領海を測る基線の内側のすべての水域。すなわち領海より陸地側の水域。一国の領土の内部にある河川,湖沼,運河などのほかに,海岸の外側で基線より内側の水域や湾,内海,港の内部が含まれる。内水と領海をあわせて領水ともよぶ。
領海を測るための通常の基線は海岸の低潮線であるので,海岸の低潮線と高潮線の間は内水である。また,海岸線が著しく曲折したり,海岸に沿ってすぐ近くに一連の島があるような地形のところでは,海岸の適当な地点間を直線で結ぶ方法が認められている(直線基線)。この場合には,直線基線の内部の水域が内水である。1982年の国連海洋法条約で認められた群島水域は,この直線基線の概念を拡張して群島国家に適用し,群島基線が認められた。群島基線によって囲まれる群島水域の法的地位は,直線基線内部の内水とほぼ同じであるが,同群島水域の中にさらに湾・河口・港といった別の内水の存在を認めている。
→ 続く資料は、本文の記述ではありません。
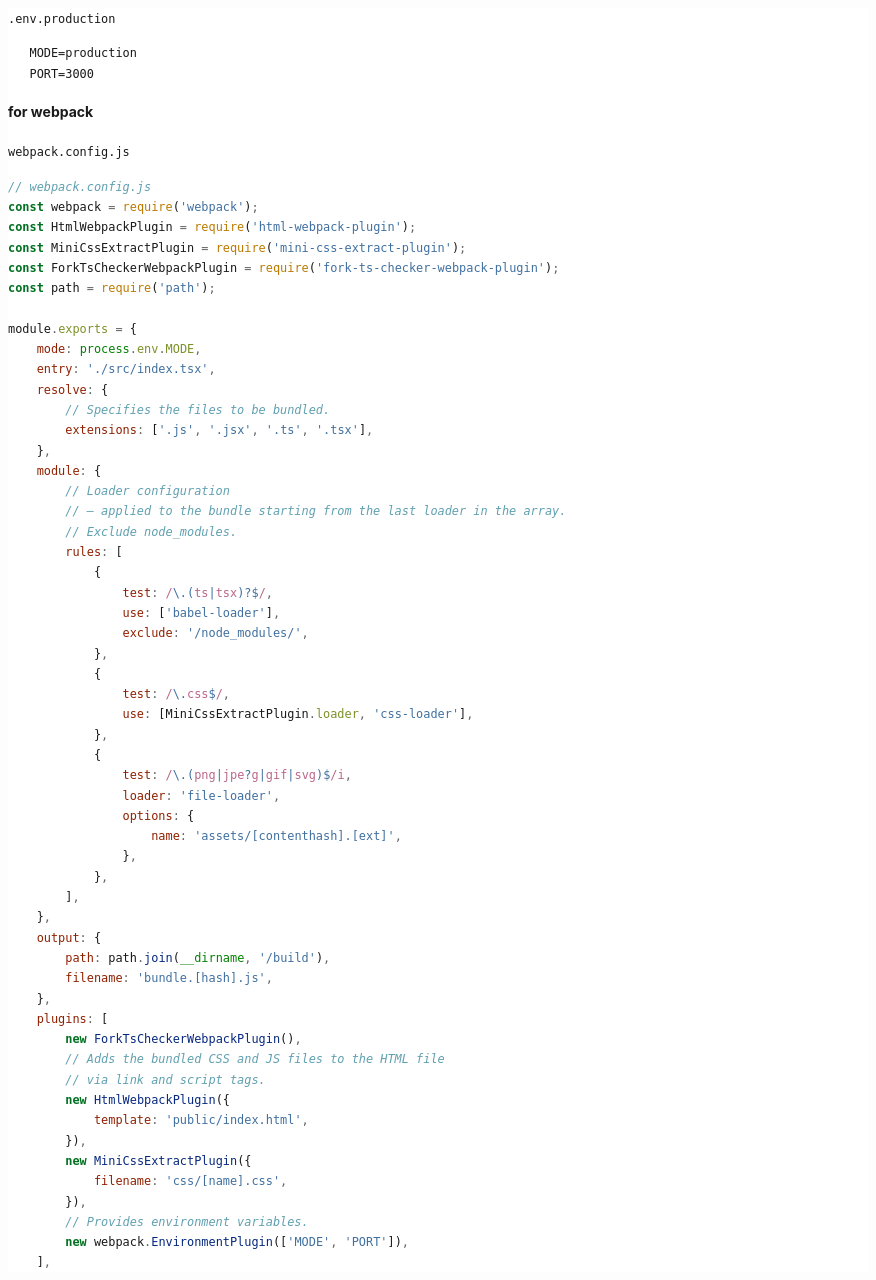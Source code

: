 `.env.production`

```
   MODE=production
   PORT=3000
```

#### for webpack

`webpack.config.js`

```javascript
// webpack.config.js
const webpack = require('webpack');
const HtmlWebpackPlugin = require('html-webpack-plugin');
const MiniCssExtractPlugin = require('mini-css-extract-plugin');
const ForkTsCheckerWebpackPlugin = require('fork-ts-checker-webpack-plugin');
const path = require('path');

module.exports = {
    mode: process.env.MODE,
    entry: './src/index.tsx',
    resolve: {
        // Specifies the files to be bundled.
        extensions: ['.js', '.jsx', '.ts', '.tsx'],
    },
    module: {
        // Loader configuration
        // – applied to the bundle starting from the last loader in the array.
        // Exclude node_modules.
        rules: [
            {
                test: /\.(ts|tsx)?$/,
                use: ['babel-loader'],
                exclude: '/node_modules/',
            },
            {
                test: /\.css$/,
                use: [MiniCssExtractPlugin.loader, 'css-loader'],
            },
            {
                test: /\.(png|jpe?g|gif|svg)$/i,
                loader: 'file-loader',
                options: {
                    name: 'assets/[contenthash].[ext]',
                },
            },
        ],
    },
    output: {
        path: path.join(__dirname, '/build'),
        filename: 'bundle.[hash].js',
    },
    plugins: [
        new ForkTsCheckerWebpackPlugin(),
        // Adds the bundled CSS and JS files to the HTML file
        // via link and script tags.
        new HtmlWebpackPlugin({
            template: 'public/index.html',
        }),
        new MiniCssExtractPlugin({
            filename: 'css/[name].css',
        }),
        // Provides environment variables.
        new webpack.EnvironmentPlugin(['MODE', 'PORT']),
    ],
```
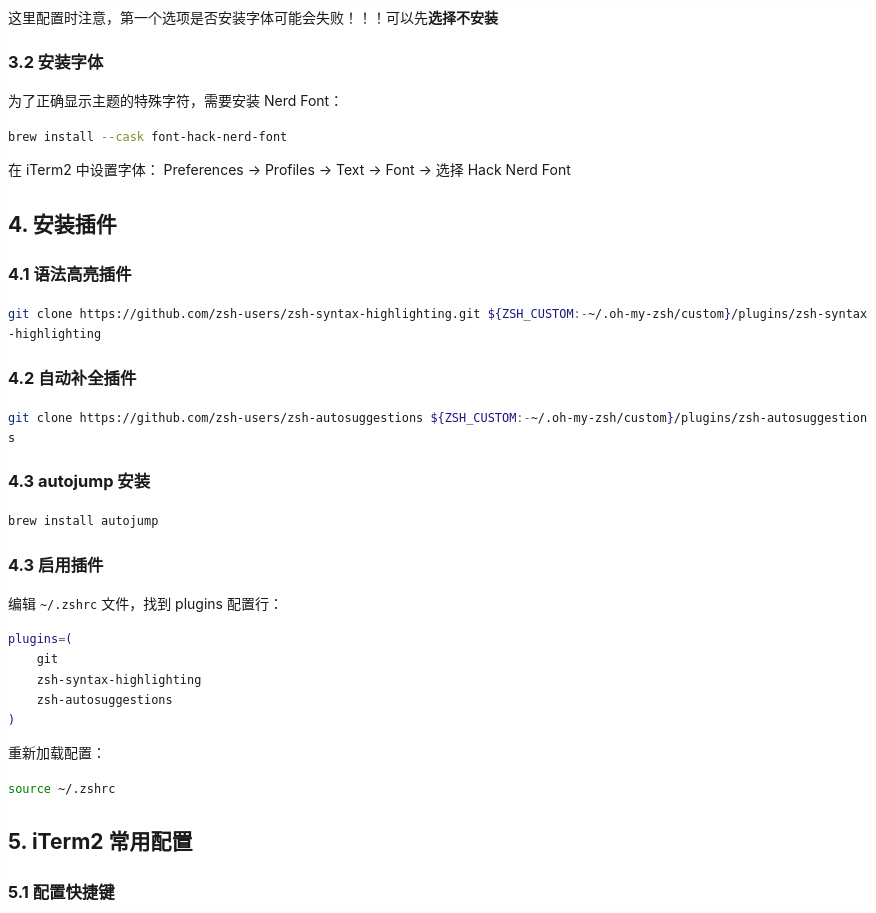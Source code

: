 这里配置时注意，第一个选项是否安装字体可能会失败！！！可以先**选择不安装**

### 3.2 安装字体

为了正确显示主题的特殊字符，需要安装 Nerd Font：

```bash
brew install --cask font-hack-nerd-font
```

在 iTerm2 中设置字体：
Preferences → Profiles → Text → Font → 选择 Hack Nerd Font

## 4. 安装插件

### 4.1 语法高亮插件

```bash
git clone https://github.com/zsh-users/zsh-syntax-highlighting.git ${ZSH_CUSTOM:-~/.oh-my-zsh/custom}/plugins/zsh-syntax-highlighting
```

### 4.2 自动补全插件

```bash
git clone https://github.com/zsh-users/zsh-autosuggestions ${ZSH_CUSTOM:-~/.oh-my-zsh/custom}/plugins/zsh-autosuggestions
```

### 4.3 autojump 安装

```bash
brew install autojump
```

### 4.3 启用插件

编辑 `~/.zshrc` 文件，找到 plugins 配置行：

```bash
plugins=(
    git
    zsh-syntax-highlighting
    zsh-autosuggestions
)
```

重新加载配置：

```bash
source ~/.zshrc
```

## 5. iTerm2 常用配置

### 5.1 配置快捷键
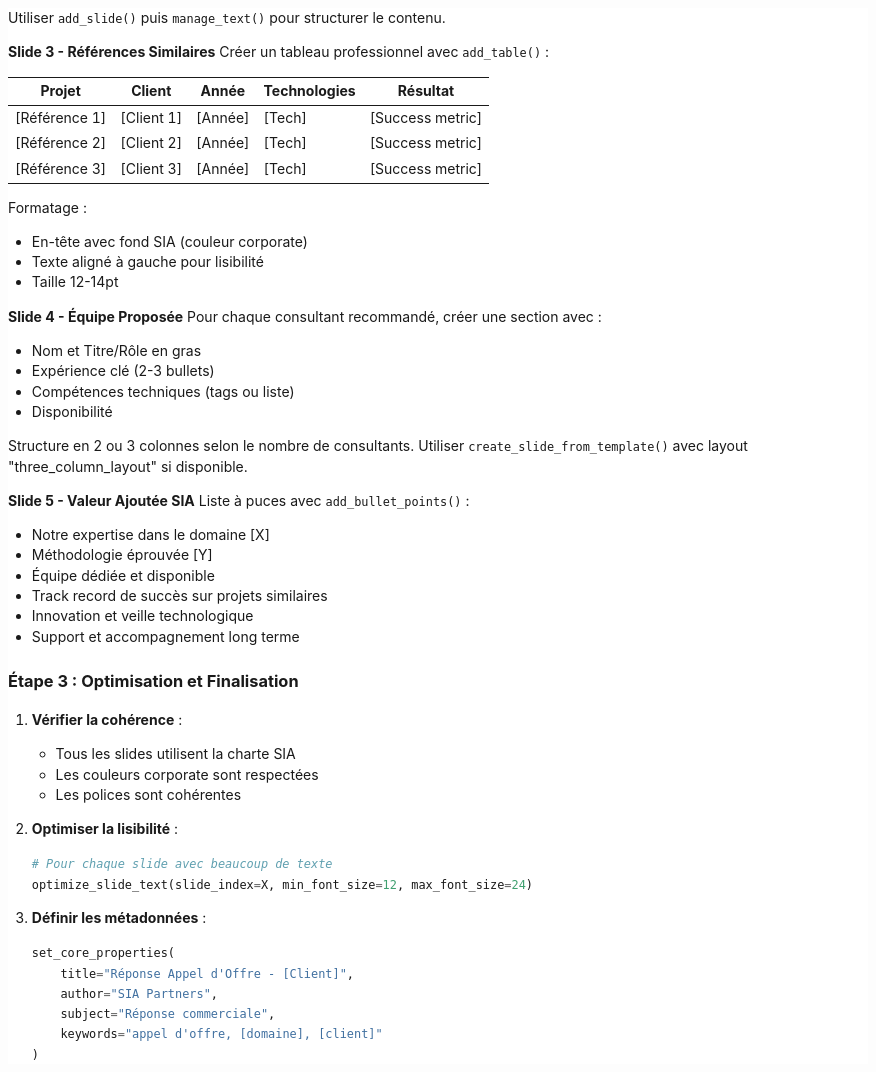Utiliser `add_slide()` puis `manage_text()` pour structurer le contenu.

**Slide 3 - Références Similaires**
Créer un tableau professionnel avec `add_table()` :

| Projet | Client | Année | Technologies | Résultat |
|--------|--------|-------|--------------|----------|
| [Référence 1] | [Client 1] | [Année] | [Tech] | [Success metric] |
| [Référence 2] | [Client 2] | [Année] | [Tech] | [Success metric] |
| [Référence 3] | [Client 3] | [Année] | [Tech] | [Success metric] |

Formatage :
- En-tête avec fond SIA (couleur corporate)
- Texte aligné à gauche pour lisibilité
- Taille 12-14pt

**Slide 4 - Équipe Proposée**
Pour chaque consultant recommandé, créer une section avec :
- Nom et Titre/Rôle en gras
- Expérience clé (2-3 bullets)
- Compétences techniques (tags ou liste)
- Disponibilité

Structure en 2 ou 3 colonnes selon le nombre de consultants.
Utiliser `create_slide_from_template()` avec layout "three_column_layout" si disponible.

**Slide 5 - Valeur Ajoutée SIA**
Liste à puces avec `add_bullet_points()` :
- Notre expertise dans le domaine [X]
- Méthodologie éprouvée [Y]
- Équipe dédiée et disponible
- Track record de succès sur projets similaires
- Innovation et veille technologique
- Support et accompagnement long terme

### Étape 3 : Optimisation et Finalisation

1. **Vérifier la cohérence** :
   - Tous les slides utilisent la charte SIA
   - Les couleurs corporate sont respectées
   - Les polices sont cohérentes

2. **Optimiser la lisibilité** :
   ```python
   # Pour chaque slide avec beaucoup de texte
   optimize_slide_text(slide_index=X, min_font_size=12, max_font_size=24)
   ```

3. **Définir les métadonnées** :
   ```python
   set_core_properties(
       title="Réponse Appel d'Offre - [Client]",
       author="SIA Partners",
       subject="Réponse commerciale",
       keywords="appel d'offre, [domaine], [client]"
   )
   ```

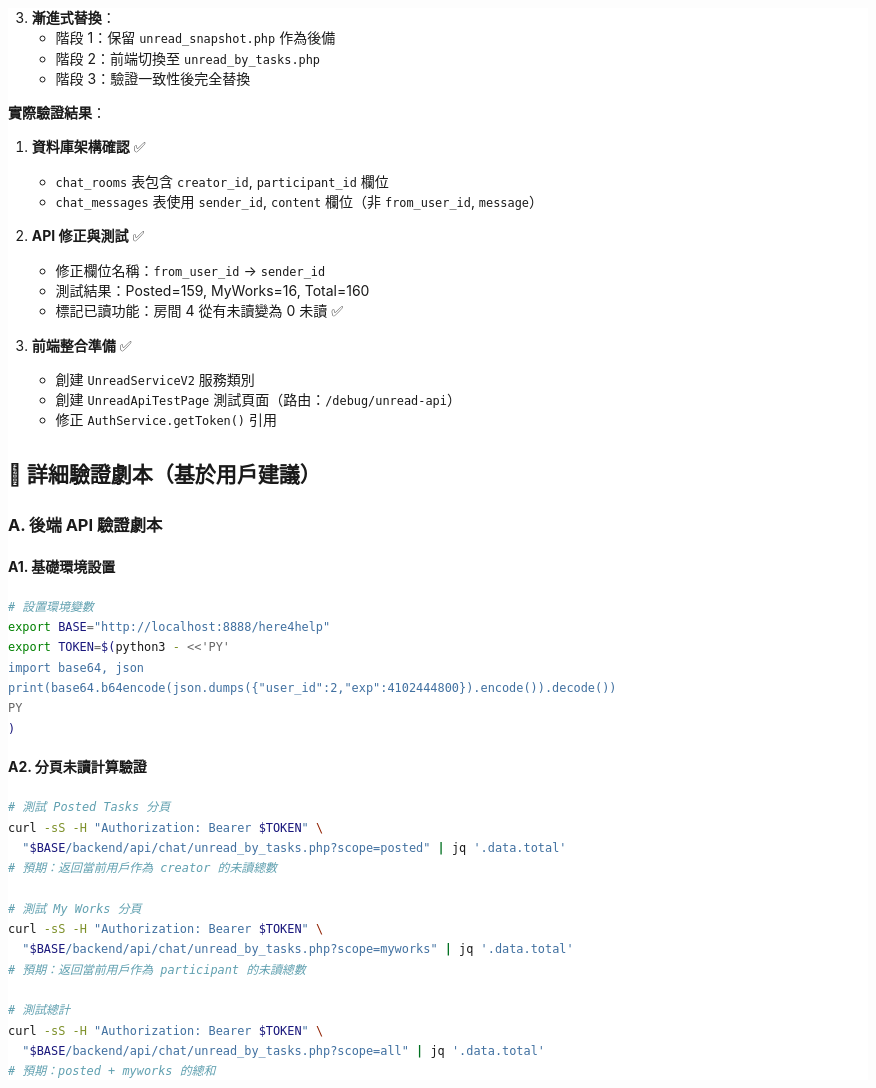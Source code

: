 3. **漸進式替換**：
   - 階段 1：保留 `unread_snapshot.php` 作為後備
   - 階段 2：前端切換至 `unread_by_tasks.php`
   - 階段 3：驗證一致性後完全替換

**實際驗證結果**：
1. **資料庫架構確認** ✅
   - `chat_rooms` 表包含 `creator_id`, `participant_id` 欄位
   - `chat_messages` 表使用 `sender_id`, `content` 欄位（非 `from_user_id`, `message`）
   
2. **API 修正與測試** ✅
   - 修正欄位名稱：`from_user_id` → `sender_id`
   - 測試結果：Posted=159, MyWorks=16, Total=160
   - 標記已讀功能：房間 4 從有未讀變為 0 未讀 ✅
   
3. **前端整合準備** ✅
   - 創建 `UnreadServiceV2` 服務類別
   - 創建 `UnreadApiTestPage` 測試頁面（路由：`/debug/unread-api`）
   - 修正 `AuthService.getToken()` 引用

## 🧪 詳細驗證劇本（基於用戶建議）

### A. 後端 API 驗證劇本

#### A1. 基礎環境設置
```bash
# 設置環境變數
export BASE="http://localhost:8888/here4help"
export TOKEN=$(python3 - <<'PY'
import base64, json
print(base64.b64encode(json.dumps({"user_id":2,"exp":4102444800}).encode()).decode())
PY
)
```

#### A2. 分頁未讀計算驗證
```bash
# 測試 Posted Tasks 分頁
curl -sS -H "Authorization: Bearer $TOKEN" \
  "$BASE/backend/api/chat/unread_by_tasks.php?scope=posted" | jq '.data.total'
# 預期：返回當前用戶作為 creator 的未讀總數

# 測試 My Works 分頁  
curl -sS -H "Authorization: Bearer $TOKEN" \
  "$BASE/backend/api/chat/unread_by_tasks.php?scope=myworks" | jq '.data.total'
# 預期：返回當前用戶作為 participant 的未讀總數

# 測試總計
curl -sS -H "Authorization: Bearer $TOKEN" \
  "$BASE/backend/api/chat/unread_by_tasks.php?scope=all" | jq '.data.total'
# 預期：posted + myworks 的總和
```
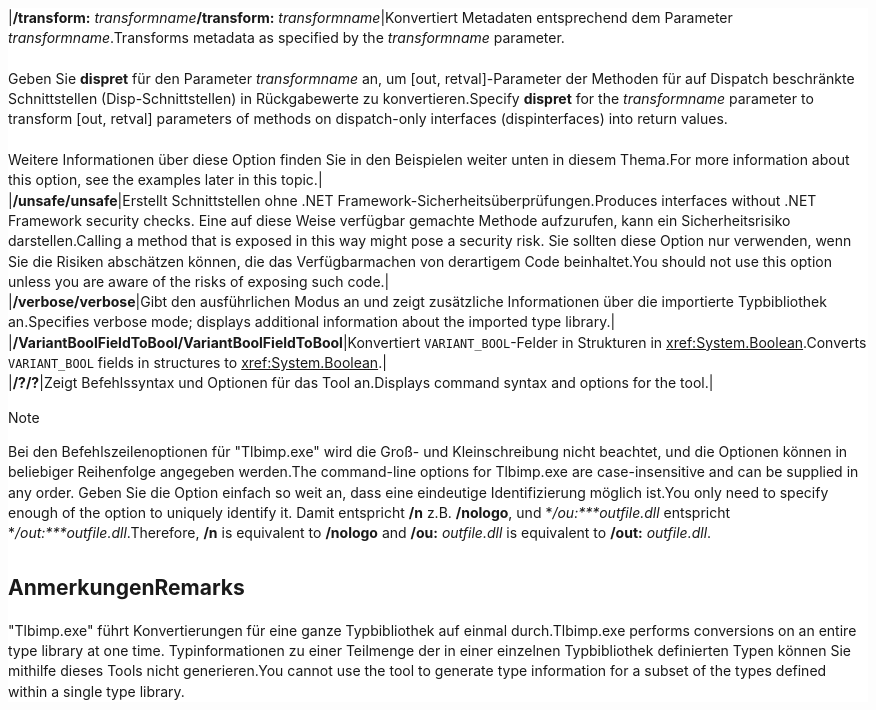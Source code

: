 |<span data-ttu-id="2ab2f-194">**/transform:** *transformname*</span><span class="sxs-lookup"><span data-stu-id="2ab2f-194">**/transform:** *transformname*</span></span>|<span data-ttu-id="2ab2f-195">Konvertiert Metadaten entsprechend dem Parameter *transformname*.</span><span class="sxs-lookup"><span data-stu-id="2ab2f-195">Transforms metadata as specified by the *transformname* parameter.</span></span><br /><br /> <span data-ttu-id="2ab2f-196">Geben Sie **dispret** für den Parameter *transformname* an, um [out, retval]-Parameter der Methoden für auf Dispatch beschränkte Schnittstellen (Disp-Schnittstellen) in Rückgabewerte zu konvertieren.</span><span class="sxs-lookup"><span data-stu-id="2ab2f-196">Specify **dispret** for the *transformname* parameter to transform [out, retval] parameters of methods on dispatch-only interfaces (dispinterfaces) into return values.</span></span><br /><br /> <span data-ttu-id="2ab2f-197">Weitere Informationen über diese Option finden Sie in den Beispielen weiter unten in diesem Thema.</span><span class="sxs-lookup"><span data-stu-id="2ab2f-197">For more information about this option, see the examples later in this topic.</span></span>|  
|<span data-ttu-id="2ab2f-198">**/unsafe**</span><span class="sxs-lookup"><span data-stu-id="2ab2f-198">**/unsafe**</span></span>|<span data-ttu-id="2ab2f-199">Erstellt Schnittstellen ohne .NET Framework-Sicherheitsüberprüfungen.</span><span class="sxs-lookup"><span data-stu-id="2ab2f-199">Produces interfaces without .NET Framework security checks.</span></span> <span data-ttu-id="2ab2f-200">Eine auf diese Weise verfügbar gemachte Methode aufzurufen, kann ein Sicherheitsrisiko darstellen.</span><span class="sxs-lookup"><span data-stu-id="2ab2f-200">Calling a method that is exposed in this way might pose a security risk.</span></span> <span data-ttu-id="2ab2f-201">Sie sollten diese Option nur verwenden, wenn Sie die Risiken abschätzen können, die das Verfügbarmachen von derartigem Code beinhaltet.</span><span class="sxs-lookup"><span data-stu-id="2ab2f-201">You should not use this option unless you are aware of the risks of exposing such code.</span></span>|  
|<span data-ttu-id="2ab2f-202">**/verbose**</span><span class="sxs-lookup"><span data-stu-id="2ab2f-202">**/verbose**</span></span>|<span data-ttu-id="2ab2f-203">Gibt den ausführlichen Modus an und zeigt zusätzliche Informationen über die importierte Typbibliothek an.</span><span class="sxs-lookup"><span data-stu-id="2ab2f-203">Specifies verbose mode; displays additional information about the imported type library.</span></span>|  
|<span data-ttu-id="2ab2f-204">**/VariantBoolFieldToBool**</span><span class="sxs-lookup"><span data-stu-id="2ab2f-204">**/VariantBoolFieldToBool**</span></span>|<span data-ttu-id="2ab2f-205">Konvertiert `VARIANT_BOOL`-Felder in Strukturen in <xref:System.Boolean>.</span><span class="sxs-lookup"><span data-stu-id="2ab2f-205">Converts `VARIANT_BOOL` fields in structures to <xref:System.Boolean>.</span></span>|  
|<span data-ttu-id="2ab2f-206">**/?**</span><span class="sxs-lookup"><span data-stu-id="2ab2f-206">**/?**</span></span>|<span data-ttu-id="2ab2f-207">Zeigt Befehlssyntax und Optionen für das Tool an.</span><span class="sxs-lookup"><span data-stu-id="2ab2f-207">Displays command syntax and options for the tool.</span></span>|  
  
> [!NOTE]
>  <span data-ttu-id="2ab2f-208">Bei den Befehlszeilenoptionen für "Tlbimp.exe" wird die Groß- und Kleinschreibung nicht beachtet, und die Optionen können in beliebiger Reihenfolge angegeben werden.</span><span class="sxs-lookup"><span data-stu-id="2ab2f-208">The command-line options for Tlbimp.exe are case-insensitive and can be supplied in any order.</span></span> <span data-ttu-id="2ab2f-209">Geben Sie die Option einfach so weit an, dass eine eindeutige Identifizierung möglich ist.</span><span class="sxs-lookup"><span data-stu-id="2ab2f-209">You only need to specify enough of the option to uniquely identify it.</span></span> <span data-ttu-id="2ab2f-210">Damit entspricht **/n** z.B. **/nologo**, und \**/ou:\*\*\*outfile.dll* entspricht \**/out:\*\*\*outfile.dll*.</span><span class="sxs-lookup"><span data-stu-id="2ab2f-210">Therefore, **/n** is equivalent to **/nologo** and **/ou:** *outfile.dll* is equivalent to **/out:** *outfile.dll*.</span></span>  
  
## <a name="remarks"></a><span data-ttu-id="2ab2f-211">Anmerkungen</span><span class="sxs-lookup"><span data-stu-id="2ab2f-211">Remarks</span></span>  
 <span data-ttu-id="2ab2f-212">"Tlbimp.exe" führt Konvertierungen für eine ganze Typbibliothek auf einmal durch.</span><span class="sxs-lookup"><span data-stu-id="2ab2f-212">Tlbimp.exe performs conversions on an entire type library at one time.</span></span> <span data-ttu-id="2ab2f-213">Typinformationen zu einer Teilmenge der in einer einzelnen Typbibliothek definierten Typen können Sie mithilfe dieses Tools nicht generieren.</span><span class="sxs-lookup"><span data-stu-id="2ab2f-213">You cannot use the tool to generate type information for a subset of the types defined within a single type library.</span></span>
湾については,湾の入口(24カイリまで)を結ぶ閉鎖線の内部が内水である。湾口がそれ以上の場合には,湾内で最大の水域を囲むように引かれた24カイリの直線が基線となる。湾口がそれより広くとも,沿岸国が古くから湾として主張してきたいわゆる〈歴史的湾〉の場合には,その入口を横切って引かれる線が基線となる。
河川については,河川が直接に海に流入している場合には,河口を横切って引いた直線の内部が内水となる。港については,港湾施設の不可分の一部をなす恒久的な港湾工作物で最も外側にあるものの間を結ぶ直線の内部が内水である。
内水においては,沿岸国の領域権が領土におけるのと同様に行使されるのが原則である。また,領海とは異なり,外国船舶は無害通航権を有しない。もっとも,直線基線内部の内水で,以前は領海または公海の一部とみなされてきた水域においては,外国船舶の無害通航権は存続する。同様の考えより,群島水域では,無害通航権が認められねばならず,群島国が指定した航路では,国際海峡の通過通航権に類似した群島航路帯通航権が認められる。
また,河川や運河は内水であるが,国際河川や国際運河は,国際化を定めた条約の規定により外国船舶の通航に開放されており,その限りで内水としての性格に制限を受けている。
執筆者:尾崎 重義
出典 株式会社平凡社「改訂新版 世界大百科事典」改訂新版 世界大百科事典について 情報
国の領土内にある河川・湖などの内水面のほか、国際法においては、とくに領海を測るための基線の陸地側にある水域をいう。国は、内水を領土の一部とみなして主権のもとに置く。通常の海岸の低潮線と高潮線との間にある水域、海岸線が入り込んでいたり、近くに一連の島があるために直線基線が採用されている場合には直線基線と実際の海岸線との間にある水域、湾口の幅が24海里を超えない場合の湾の内側の水域、さらに群島水域内の一部の水域は、内水とされる。歴史的湾または歴史的水域(沿岸国が歴史的権原をもつ湾または水域)も内水とされる。瀬戸内海は、自然の水路によって外洋と連絡している特殊な例であるが、日本の内水である。一般に、内水では領海と異なって外国船は無害通航権をもつものではないが、従来から外国船の通航に使用されてきた海が、国によって新たに内水化された場合には、外国船の無害通航権は従前どおり存続するものとされている。